Of concern: would solar panels change the character of their home? But the house was tall enough that the panels were barely visible from the street. Then the cost: the Mallons didn’t know much about installing or maintaining panels or calculating tax credits. So, they opted for a 20-year lease from a local solar company.

"Like anything it was always a tradeoff between convenience versus cost," Richard said. "And in this particular case and at this particular point in our lives, we just decided to go with the convenience of the lease."

The lease cost a one-time fee of $15,000. That may sound high, but so were their electricity bills.

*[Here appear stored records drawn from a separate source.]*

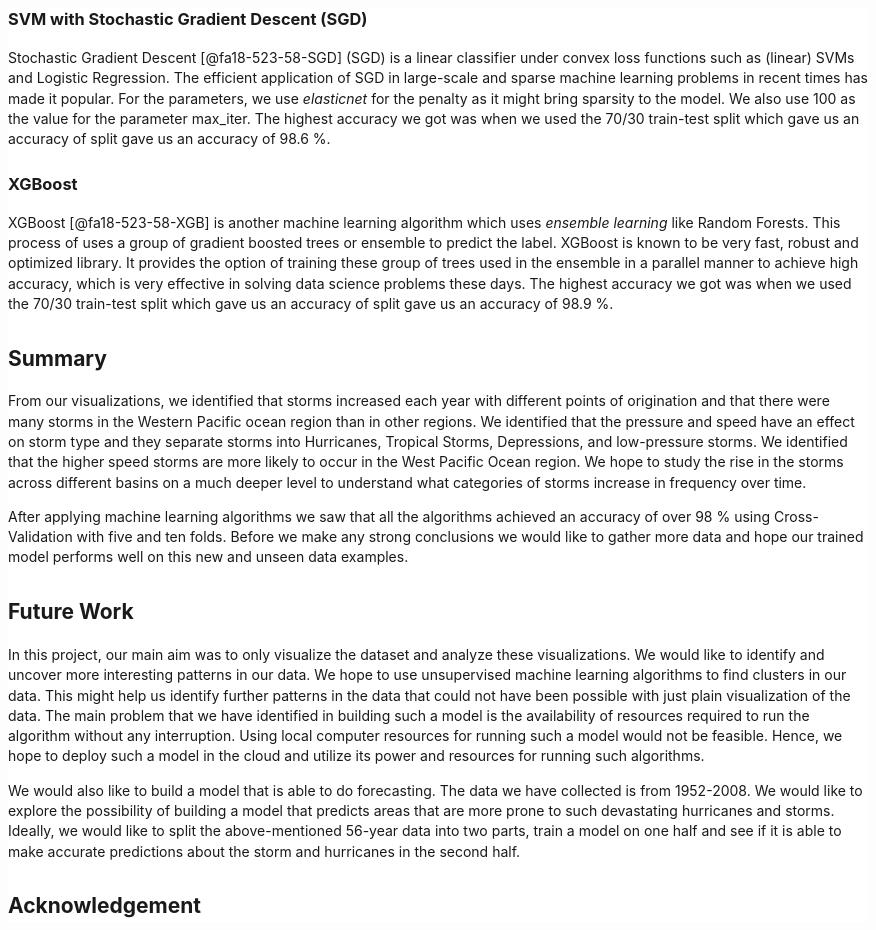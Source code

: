 ### SVM with Stochastic Gradient Descent (SGD)

Stochastic Gradient Descent [@fa18-523-58-SGD] (SGD) is a linear classifier under convex loss functions such as (linear) SVMs and Logistic Regression. The efficient application of SGD in large-scale and sparse machine learning problems in recent times has made it popular. For the parameters, we use *elasticnet* for the penalty as it might bring sparsity to the model. We also use 100 as the value for the parameter max_iter. The highest accuracy we got was when we used the 70/30 train-test split which gave us an accuracy of split gave us an accuracy of 98.6 %.

### XGBoost

XGBoost [@fa18-523-58-XGB] is another machine learning algorithm which uses *ensemble learning* like Random Forests. This process of uses a group of gradient boosted trees or ensemble to predict the label. XGBoost is known to be very fast, robust and optimized library. It provides the option of training these group of trees used in the ensemble in a parallel manner to achieve high accuracy, which is very effective in solving data science problems these days. The highest accuracy we got was when we used the 70/30 train-test split which gave us an accuracy of split gave us an accuracy of 98.9 %.

## Summary

From our visualizations, we identified that storms increased each year with different points of origination and that there were many storms in the Western Pacific ocean region than in other regions. We identified that the pressure and speed have an effect on storm type and they separate storms into Hurricanes, Tropical Storms, Depressions, and low-pressure storms. We identified that the higher speed storms are more likely to occur in the West Pacific Ocean region. We hope to study the rise in the storms across different basins on a much deeper level to understand what categories of storms increase in frequency over time.

After applying machine learning algorithms we saw that all the algorithms achieved an accuracy of over 98 % using Cross-Validation with five and ten folds. Before we make any strong conclusions we would like to gather more data and hope our trained model performs well on this new and unseen data examples.

## Future Work

In this project, our main aim was to only visualize the dataset and analyze these visualizations. We would like to identify and uncover more interesting patterns in our data. We hope to use unsupervised machine learning algorithms to find clusters in our data. This might help us identify further patterns in the data that could not have been possible with just plain visualization of the data. The main problem that we have identified in building such a model is the availability of resources required to run the algorithm without any interruption. Using local computer resources for running such a model would not be feasible. Hence, we hope to deploy such a model in the cloud and utilize its power and resources for running such algorithms.

We would also like to build a model that is able to do forecasting. The data we have collected is from 1952-2008. We would like to explore the possibility of building a model that predicts areas that are more prone to such devastating hurricanes and storms. Ideally, we would like to split the above-mentioned 56-year data into two parts, train a model on one half and see if it is able to make accurate predictions about the storm and hurricanes in the second half.

## Acknowledgement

"Our bills were very consistent, they averaged about $3,600 a year. $300 a month for the electric bill. Fairly high. And so, $3,600 a year that we used to pay. Our first year on solar our total bills were $575."

At those rates the Mallons think it’ll take fewer than five years for their panels to pay off, and then they’ll enjoy another decade of low electricity bills.

The Mallons turned out to be ideal candidates for solar. But for those who aren’t, there’s a new option. Steven Strong runs this so-called “solar garden” in the town of Harvard, 25 miles northwest of Boston.

"We’re in the middle of the Harvard Solar Garden which is a collective, community-owned solar project which is run like a cooperative where the subscribers are shareholders," Strong said.

It’s the first of its kind in the state. Down a gravel road, behind the local pizza place – it’s a fenced-in field of solar panels. Working with the local utility, the garden feeds electricity back onto the power grid, and shareholders receive credits on their utility bill. They can “own” up to 15 kilowatts – enough to power an entire home. But the credit depends on Mother Nature. Like a CSA, or community supported agriculture.

"We can’t guarantee because of the varying weather patterns. It’s sort of like a CSA for a community garden. You get what the vegetables grow and what’s produced during the season," Strong said.

That “season” starts in the next two weeks, when the solar garden goes online. So far 60 people have subscribed, from all over Central and Western Mass. They’re hoping for a bountiful, sunny harvest to lower their electricity bill.